Stereo spring reverb

In addition to the obvious differences in design, there is a tonally relevant difference: While the standard model is equipped with digital spring reverb emulation, the special models and the original have a mechanical spring reverb. In a direct comparison, the digital version sounds a bit duller and more static, but basically does a good job and even implements a feedback loop quite convincingly. The mechanical variant is less predictable, a bit more transparent and with more treble components and we liked it better in the sound comparison. On the other hand, the design of the user interface of the special models did not convince us that much in practice. The blue and gray variants are only equipped with single-color fader LEDs, and the labels and graphically displayed links between the individual areas are also less legible. The standard model seems clearer to us.

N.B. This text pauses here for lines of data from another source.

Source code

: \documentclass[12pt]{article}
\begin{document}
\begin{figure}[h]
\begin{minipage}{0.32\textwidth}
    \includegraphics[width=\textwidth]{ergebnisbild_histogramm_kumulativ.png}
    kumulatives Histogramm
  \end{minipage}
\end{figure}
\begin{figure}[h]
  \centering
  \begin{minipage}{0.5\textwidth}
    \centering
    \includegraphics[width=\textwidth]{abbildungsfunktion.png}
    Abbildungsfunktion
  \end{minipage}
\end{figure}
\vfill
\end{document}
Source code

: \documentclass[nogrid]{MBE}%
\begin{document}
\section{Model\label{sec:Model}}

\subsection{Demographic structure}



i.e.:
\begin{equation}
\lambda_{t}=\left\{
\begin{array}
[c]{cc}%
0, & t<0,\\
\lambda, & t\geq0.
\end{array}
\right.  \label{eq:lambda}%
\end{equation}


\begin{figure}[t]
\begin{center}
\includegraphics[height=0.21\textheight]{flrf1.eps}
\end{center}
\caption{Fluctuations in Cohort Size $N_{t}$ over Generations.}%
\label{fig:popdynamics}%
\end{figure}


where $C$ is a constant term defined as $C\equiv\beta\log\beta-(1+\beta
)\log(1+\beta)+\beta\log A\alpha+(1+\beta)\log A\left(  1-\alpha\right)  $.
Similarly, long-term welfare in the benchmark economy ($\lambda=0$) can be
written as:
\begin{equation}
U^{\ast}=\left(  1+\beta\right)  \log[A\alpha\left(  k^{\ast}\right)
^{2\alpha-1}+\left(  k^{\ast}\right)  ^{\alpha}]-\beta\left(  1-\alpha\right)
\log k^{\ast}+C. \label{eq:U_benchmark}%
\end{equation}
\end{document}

With the 2600, Behringer has made another synthesizer legend available to the general public. The basic sound of the Behringer 2600 is very close to the Odyssey, which sounds a bit stronger due to the more variable filters and the drive circuit. In contrast, the 2600 with the third VCO, the additional modules in the lower range and the semi-modular structure offers more sonic flexibility and is already comparable to a medium-sized modular system in terms of possibilities - at a fraction of the cost and space required! Whether crisp synth bass, analog percussion, overtone-rich sync and FM sounds, creamy leads, long drones or weird sci-fi effects, the 2600 impresses with all types of electronic sounds. Preamp, envelope follower and spring reverb also make the synthesizer an interesting filter box and effects unit for external audio signals. As with the original, however, you need a little training time to see through the structure and signal path and to exploit all the options offered by the many patch sockets and modules.